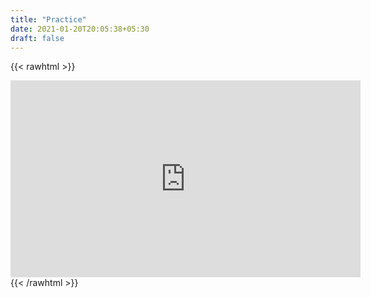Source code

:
 ```yaml
---
title: "Practice"
date: 2021-01-20T20:05:38+05:30
draft: false
---
```


{{< rawhtml >}}
<iframe width="560" height="315" src="https://www.youtube.com/embed/f2O6mQkFiiw" frameborder="0" allow="accelerometer; autoplay; clipboard-write; encrypted-media; gyroscope; picture-in-picture" allowfullscreen></iframe>
{{< /rawhtml >}}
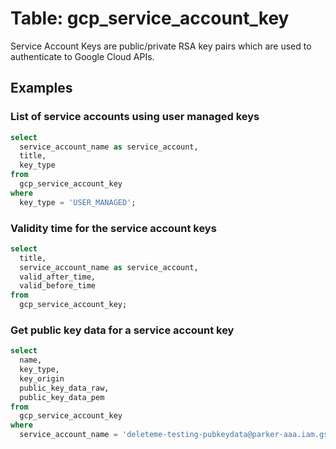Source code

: # Table: gcp_service_account_key

Service Account Keys are public/private RSA key pairs which are used to authenticate to Google Cloud APIs.

## Examples

### List of service accounts using user managed keys

```sql
select
  service_account_name as service_account,
  title,
  key_type
from
  gcp_service_account_key
where
  key_type = 'USER_MANAGED';
```

### Validity time for the service account keys

```sql
select
  title,
  service_account_name as service_account,
  valid_after_time,
  valid_before_time
from
  gcp_service_account_key;
```

### Get public key data for a service account key

```sql
select
  name,
  key_type,
  key_origin
  public_key_data_raw,
  public_key_data_pem
from
  gcp_service_account_key
where
  service_account_name = 'deleteme-testing-pubkeydata@parker-aaa.iam.gserviceaccount.com';
```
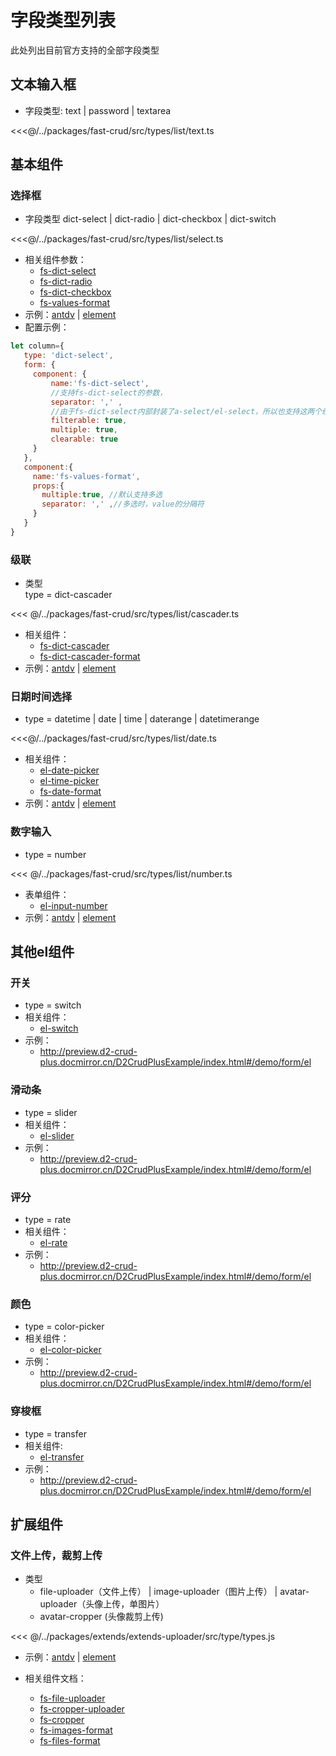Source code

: # 字段类型列表

此处列出目前官方支持的全部字段类型

## 文本输入框
* 字段类型: text | password | textarea

<<<@/../packages/fast-crud/src/types/list/text.ts

## 基本组件

### 选择框
* 字段类型 dict-select | dict-radio | dict-checkbox | dict-switch  
  
<<<@/../packages/fast-crud/src/types/list/select.ts

* 相关组件参数：
    * [fs-dict-select](../../api/components/crud/extends/fs-dict-select.md)  
    * [fs-dict-radio](../../api/components/crud/extends/fs-dict-radio.md)  
    * [fs-dict-checkbox](../../api/components/crud/extends/fs-dict-checkbox)  
    * [fs-values-format](../../api/components/crud/extends/fs-values-format)
* 示例：[antdv](http://fast-crud.docmirror.cn/antdv/#/component/select) | [element](http://fast-crud.docmirror.cn/element/#/component/select)
* 配置示例：
```javascript
let column={
   type: 'dict-select',
   form: {
     component: {
         name:'fs-dict-select', 
         //支持fs-dict-select的参数，
         separator: ',' ,
         //由于fs-dict-select内部封装了a-select/el-select，所以也支持这两个组件的参数
         filterable: true,
         multiple: true,
         clearable: true
     }
   },
   component:{
     name:'fs-values-format',
     props:{
       multiple:true, //默认支持多选
       separator: ',' ,//多选时，value的分隔符
     }   
   }
}

```


### 级联

* 类型  
type = dict-cascader

<<< @/../packages/fast-crud/src/types/list/cascader.ts

* 相关组件：
    * [fs-dict-cascader](../../api/components/crud/extends/fs-dict-cascader.md)  
    * [fs-dict-cascader-format](../../api/components/crud/extends/fs-dict-cascader-format.md)
* 示例：[antdv](http://fast-crud.docmirror.cn/antdv/#/component/cascader) | [element](http://fast-crud.docmirror.cn/element/#/component/cascader)

### 日期时间选择
* type = datetime | date | time | daterange | datetimerange

<<<@/../packages/fast-crud/src/types/list/date.ts

* 相关组件：
    * [el-date-picker](https://element.eleme.cn/#/zh-CN/component/date-picker)  
    * [el-time-picker](https://element.eleme.cn/#/zh-CN/component/time-picker)  
    * [fs-date-format](../../api/components/crud/extends/fs-date-format)
* 示例：[antdv](http://fast-crud.docmirror.cn/antdv/#/component/date) | [element](http://fast-crud.docmirror.cn/element/#/component/date)
 
   

### 数字输入
* type = number

<<< @/../packages/fast-crud/src/types/list/number.ts

* 表单组件：
    * [el-input-number](https://element.eleme.cn/#/zh-CN/component/input-number)
* 示例：[antdv](http://fast-crud.docmirror.cn/antdv/#/component/number) | [element](http://fast-crud.docmirror.cn/element/#/component/number)
 

## 其他el组件
### 开关
* type = switch
* 相关组件：
    * [el-switch](https://element.eleme.cn/#/zh-CN/component/switch)
* 示例：
    * <http://preview.d2-crud-plus.docmirror.cn/D2CrudPlusExample/index.html#/demo/form/el>  
### 滑动条
* type = slider
* 相关组件：
    * [el-slider](https://element.eleme.cn/#/zh-CN/component/slider)  
* 示例：
    * <http://preview.d2-crud-plus.docmirror.cn/D2CrudPlusExample/index.html#/demo/form/el>
### 评分
* type = rate
* 相关组件：
    * [el-rate](https://element.eleme.cn/#/zh-CN/component/rate)  
* 示例：
    * <http://preview.d2-crud-plus.docmirror.cn/D2CrudPlusExample/index.html#/demo/form/el>
### 颜色
* type = color-picker
* 相关组件：
    * [el-color-picker](https://element.eleme.cn/#/zh-CN/component/color-picker)  
* 示例：
    * <http://preview.d2-crud-plus.docmirror.cn/D2CrudPlusExample/index.html#/demo/form/el>
    
### 穿梭框
* type = transfer 
* 相关组件:
    * [el-transfer](https://element.eleme.cn/2.0/#/zh-CN/component/transfer)  
* 示例：
    * <http://preview.d2-crud-plus.docmirror.cn/D2CrudPlusExample/index.html#/demo/form/el>



## 扩展组件

### 文件上传，裁剪上传
* 类型
    *  file-uploader（文件上传） | image-uploader（图片上传） | avatar-uploader（头像上传，单图片）  
    *  avatar-cropper (头像裁剪上传)
    
<<< @/../packages/extends/extends-uploader/src/type/types.js
* 示例：[antdv](http://fast-crud.docmirror.cn/antdv/#/component/uploader/form) | [element](http://fast-crud.docmirror.cn/element/#/component/uploader/form)

* 相关组件文档：
    * [fs-file-uploader](../../api/components/extends/uploader/fs-file-uploader.md) 
    * [fs-cropper-uploader](../../api/components/extends/uploader/fs-cropper-uploader.md) 
    * [fs-cropper](../../api/components/extends/uploader/fs-cropper.md)  
    * [fs-images-format](../../api/components/extends/uploader/fs-images-format.md)
    * [fs-files-format](../../api/components/extends/uploader/fs-files-format.md)

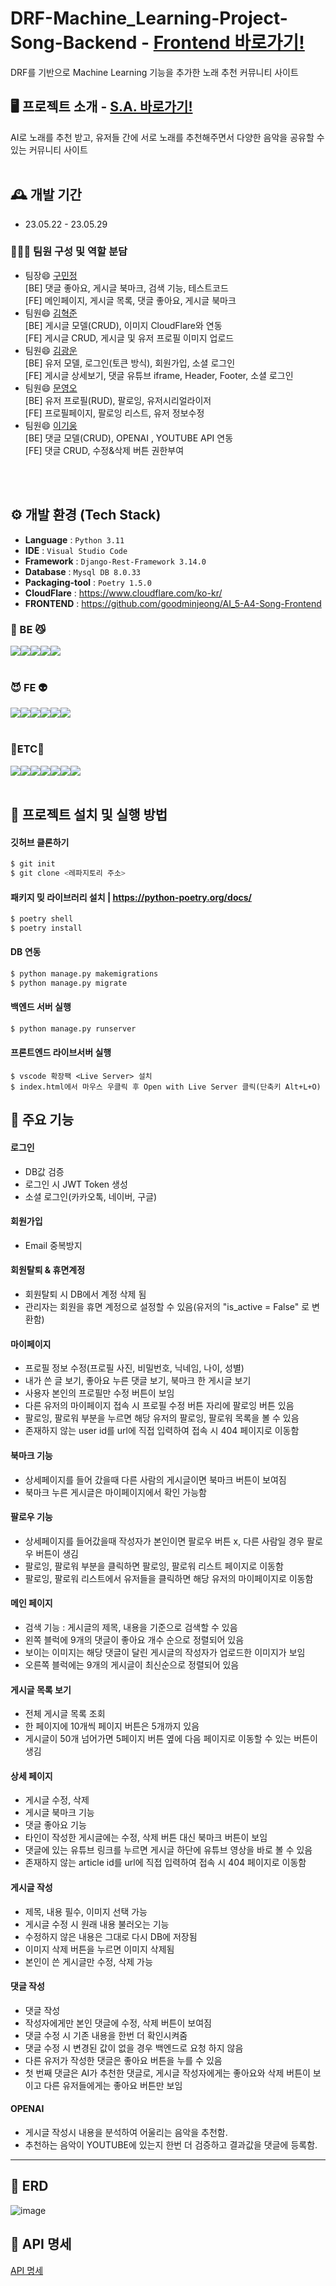 # DRF-Machine_Learning-Project-Song-Backend - <a href="https://github.com/goodminjeong/AI_5-A4-Song-Frontend">Frontend 바로가기!</a>
DRF를 기반으로 Machine Learning 기능을 추가한 노래 추천 커뮤니티 사이트

## 🖥️ 프로젝트 소개 - <a href="https://www.notion.so/woongpang/S-A-35075ce26cb641379fca5fc4dbf8d151">S.A. 바로가기!</a>
AI로 노래를 추천 받고, 유저들 간에 서로 노래를 추천해주면서 다양한 음악을 공유할 수 있는 커뮤니티 사이트
<br>
<br>

## 🕰️ 개발 기간
* 23.05.22 - 23.05.29

### 🧑‍🤝‍🧑 팀원 구성 및 역할 분담
- 팀장😄 <a href="https://guco.tistory.com/">구민정</a><br>[BE] 댓글 좋아요, 게시글 북마크, 검색 기능, 테스트코드 <br>[FE] 메인페이지, 게시글 목록, 댓글 좋아요, 게시글 북마크
- 팀원😄 <a href="https://velog.io/@rlagurwns112">김혁준</a><br> [BE] 게시글 모델(CRUD), 이미지 CloudFlare와 연동 <br>[FE] 게시글 CRUD, 게시글 및 유저 프로필 이미지 업로드
- 팀원😄 <a href="https://codemte.tistory.com/">김광운</a><br>[BE] 유저 모델, 로그인(토큰 방식), 회원가입, 소셜 로그인 <br>[FE] 게시글 상세보기, 댓글 유튜브 iframe, Header, Footer, 소셜 로그인
- 팀원😄 <a href="https://05-archives.tistory.com/">문영오</a><br>[BE] 유저 프로필(RUD), 팔로잉, 유저시리얼라이저   <br>[FE] 프로필페이지, 팔로잉 리스트, 유저 정보수정 
- 팀원😄 <a href="https://woongpang.tistory.com/">이기웅</a><br>[BE] 댓글 모델(CRUD), OPENAI , YOUTUBE API 연동 <br>[FE] 댓글 CRUD, 수정&삭제 버튼 권한부여
<br>
<br>

## ⚙️ 개발 환경 (Tech Stack)
- **Language** : `Python 3.11`
- **IDE** : `Visual Studio Code`
- **Framework** : `Django-Rest-Framework 3.14.0`
- **Database** : `Mysql DB 8.0.33`
- **Packaging-tool** : `Poetry 1.5.0`
- **CloudFlare** : https://www.cloudflare.com/ko-kr/
- **FRONTEND** : https://github.com/goodminjeong/AI_5-A4-Song-Frontend

### <b>🦊 BE 😼</b>

<img src="https://img.shields.io/badge/python-3776AB?style=for-the-badge&logo=python&logoColor=white"><img src="https://img.shields.io/badge/django-092E20?style=for-the-badge&logo=django&logoColor=white"><img src="https://img.shields.io/badge/poetry-60A5FA?style=for-the-badge&logo=poetry&logoColor=white"/><img src="https://img.shields.io/badge/mysql-4479A1?style=for-the-badge&logo=mysql&logoColor=white"><img src="https://img.shields.io/badge/openai-412991?style=for-the-badge&logo=openai&logoColor=white"/>
<br>
<br>

### <b>😈 FE 👽</b>

<img src="https://img.shields.io/badge/html5-E34F26?style=for-the-badge&logo=html5&logoColor=white"><img src="https://img.shields.io/badge/css-1572B6?style=for-the-badge&logo=css3&logoColor=white"><img src="https://img.shields.io/badge/javascript-F7DF1E?style=for-the-badge&logo=javascript&logoColor=black"><img src="https://img.shields.io/badge/bootstrap-7952B3?style=for-the-badge&logo=bootstrap&logoColor=white"><img src="https://img.shields.io/badge/ionicons-3880FF?style=for-the-badge&logo=ionic&logoColor=white"/><img src="https://img.shields.io/badge/figma-F24E1E?style=for-the-badge&logo=figma&logoColor=white">
<br>
<br>

### <b>🦝ETC🦄</b>

<img src="https://img.shields.io/badge/git-F05032?style=for-the-badge&logo=git&logoColor=white"><img src="https://img.shields.io/badge/cloudflare-F38020?style=for-the-badge&logo=cloudflare&logoColor=white"/><img src="https://img.shields.io/badge/gunicorn-499848?style=for-the-badge&logo=gunicorn&logoColor=white"><img src="https://img.shields.io/badge/NGINX-009639?style=for-the-badge&logo=nginx&logoColor=white"/><img src="https://img.shields.io/badge/amazonec2-FF9900?style=for-the-badge&logo=amazonec2&logoColor=white"/><img src="https://img.shields.io/badge/amazons3-569A31?style=for-the-badge&logo=amazons3&logoColor=white"/><img src="https://img.shields.io/badge/visualstudiocode-007ACC?style=for-the-badge&logo=visualstudiocode&logoColor=white"/>
<br>
<br>



## 🔑 프로젝트 설치 및 실행 방법
#### 깃허브 클론하기
```bash
$ git init
$ git clone <레파지토리 주소>
```
#### 패키지 밎 라이브러리 설치 | https://python-poetry.org/docs/
```bash
$ poetry shell
$ poetry install
```
#### DB 연동
```bash
$ python manage.py makemigrations
$ python manage.py migrate
```
#### 백엔드 서버 실행
```bash
$ python manage.py runserver
```
#### 프론트엔드 라이브서버 실행
```
$ vscode 확장팩 <Live Server> 설치
$ index.html에서 마우스 우클릭 후 Open with Live Server 클릭(단축키 Alt+L+O)
```

## 📌 주요 기능
#### 로그인 
- DB값 검증
- 로그인 시 JWT Token 생성
- 소셜 로그인(카카오톡, 네이버, 구글)

#### 회원가입 
- Email 중복방지

#### 회원탈퇴 & 휴면계정
- 회원탈퇴 시 DB에서 계정 삭제 됨
- 관리자는 회원을 휴면 계정으로 설정할 수 있음(유저의 "is_active = False" 로 변환함)

#### 마이페이지
- 프로필 정보 수정(프로필 사진, 비밀번호, 닉네임, 나이, 성별)
- 내가 쓴 글 보기, 좋아요 누른 댓글 보기, 북마크 한 게시글 보기
- 사용자 본인의 프로필만 수정 버튼이 보임
- 다른 유저의 마이페이지 접속 시 프로필 수정 버튼 자리에 팔로잉 버튼 있음
- 팔로잉, 팔로워 부분을 누르면 해당 유저의 팔로잉, 팔로워 목록을 볼 수 있음
- 존재하지 않는 user id를 url에 직접 입력하여 접속 시 404 페이지로 이동함

#### 북마크 기능
- 상세페이지를 들어 갔을때 다른 사람의 게시글이면 북마크 버튼이 보여짐
- 북마크 누른 게시글은 마이페이지에서 확인 가능함

#### 팔로우 기능
- 상세페이지를 들어갔을때 작성자가 본인이면 팔로우 버튼 x, 다른 사람일 경우 팔로우 버튼이 생김
- 팔로잉, 팔로워 부분을 클릭하면 팔로잉, 팔로워 리스트 페이지로 이동함
- 팔로잉, 팔로워 리스트에서 유저들을 클릭하면 해당 유저의 마이페이지로 이동함

#### 메인 페이지 
- 검색 기능 : 게시글의 제목, 내용을 기준으로 검색할 수 있음
- 왼쪽 블럭에 9개의 댓글이 좋아요 개수 순으로 정렬되어 있음
- 보이는 이미지는 해당 댓글이 달린 게시글의 작성자가 업로드한 이미지가 보임
- 오른쪽 블럭에는 9개의 게시글이 최신순으로 정렬되어 있음

#### 게시글 목록 보기
- 전체 게시글 목록 조회
- 한 페이지에 10개씩 페이지 버튼은 5개까지 있음
- 게시글이 50개 넘어가면 5페이지 버튼 옆에 다음 페이지로 이동할 수 있는 버튼이 생김

#### 상세 페이지
- 게시글 수정, 삭제
- 게시글 북마크 기능
- 댓글 좋아요 기능
- 타인이 작성한 게시글에는 수정, 삭제 버튼 대신 북마크 버튼이 보임
- 댓글에 있는 유튜브 링크를 누르면 게시글 하단에 유튜브 영상을 바로 볼 수 있음
- 존재하지 않는 article id를 url에 직접 입력하여 접속 시 404 페이지로 이동함

#### 게시글 작성
- 제목, 내용 필수, 이미지 선택 가능
- 게시글 수정 시 원래 내용 불러오는 기능
- 수정하지 않은 내용은 그대로 다시 DB에 저장됨
- 이미지 삭제 버튼을 누르면 이미지 삭제됨
- 본인이 쓴 게시글만 수정, 삭제 가능

#### 댓글 작성
- 댓글 작성
- 작성자에게만 본인 댓글에 수정, 삭제 버튼이 보여짐
- 댓글 수정 시 기존 내용을 한번 더 확인시켜줌
- 댓글 수정 시 변경된 값이 없을 경우 백엔드로 요청 하지 않음
- 다른 유저가 작성한 댓글은 좋아요 버튼을 누를 수 있음
- 첫 번째 댓글은 AI가 추천한 댓글로, 게시글 작성자에게는 좋아요와 삭제 버튼이 보이고 다른 유저들에게는 좋아요 버튼만 보임

#### OPENAI
- 게시글 작성시 내용을 분석하여 어울리는 음악을 추천함. 
- 추천하는 음악이 YOUTUBE에 있는지 한번 더 검증하고 결과값을 댓글에 등록함. 

***
💜 ERD
------
![image](https://i.postimg.cc/C1MDYs8T/image.png)

💚 API 명세
------
[API 명세](https://www.notion.so/woongpang/S-A-35075ce26cb641379fca5fc4dbf8d151?pvs=4#a18840f6ed144a77af7ccc44adb0ec84)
────────────────────────────────────────
ACTIVITY> Copy out every line of the material above that mentions the word "switch".

SOLUTION BELOW>
* 字段类型 dict-select | dict-radio | dict-checkbox | dict-switch  
* type = switch
    * [el-switch](https://element.eleme.cn/#/zh-CN/component/switch)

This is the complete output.